Please report every line in the entries that contains the string "following".

##############################

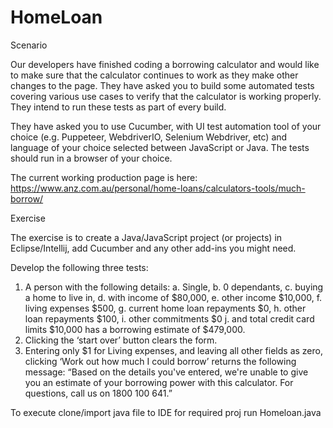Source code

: # HomeLoan
Scenario

Our developers have finished coding a borrowing calculator and would like to make sure that the calculator continues to work as they make other changes to the page. They have asked you to build some automated tests covering various use cases to verify that the calculator is working properly. They intend to run these tests as part of every build.

They have asked you to use Cucumber, with UI test automation tool of your choice (e.g. Puppeteer, WebdriverIO, Selenium Webdriver, etc) and language of your choice selected between JavaScript or Java. The tests should run in a browser of your choice.

The current working production page is here: https://www.anz.com.au/personal/home-loans/calculators-tools/much-borrow/

Exercise

The exercise is to create a Java/JavaScript project (or projects) in Eclipse/Intellij, add Cucumber and any other add-ins you might need.  

Develop the following three tests:
1.	A person with the following details: 
a.	Single, 
b.	0 dependants, 
c.	buying a home to live in, 
d.	with income of $80,000, 
e.	other income $10,000, 
f.	living expenses $500, 
g.	current home loan repayments $0,
h.	other loan repayments $100, 
i.	other commitments $0 
j.	and total credit card limits $10,000 
has a borrowing estimate of $479,000.
2.	Clicking the ‘start over’ button clears the form.
3.	Entering only $1 for Living expenses, and leaving all other fields as zero, clicking ‘Work out how much I could borrow’ returns the following message:
“Based on the details you've entered, we're unable to give you an estimate of your borrowing power with this calculator. For questions, call us on 1800 100 641.”

To execute 
clone/import java file to IDE for required proj
run Homeloan.java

##############################

▶ [WRITTEN REPLY]:
Develop the following three tests:
1.	A person with the following details: 
3.	Entering only $1 for Living expenses, and leaving all other fields as zero, clicking ‘Work out how much I could borrow’ returns the following message:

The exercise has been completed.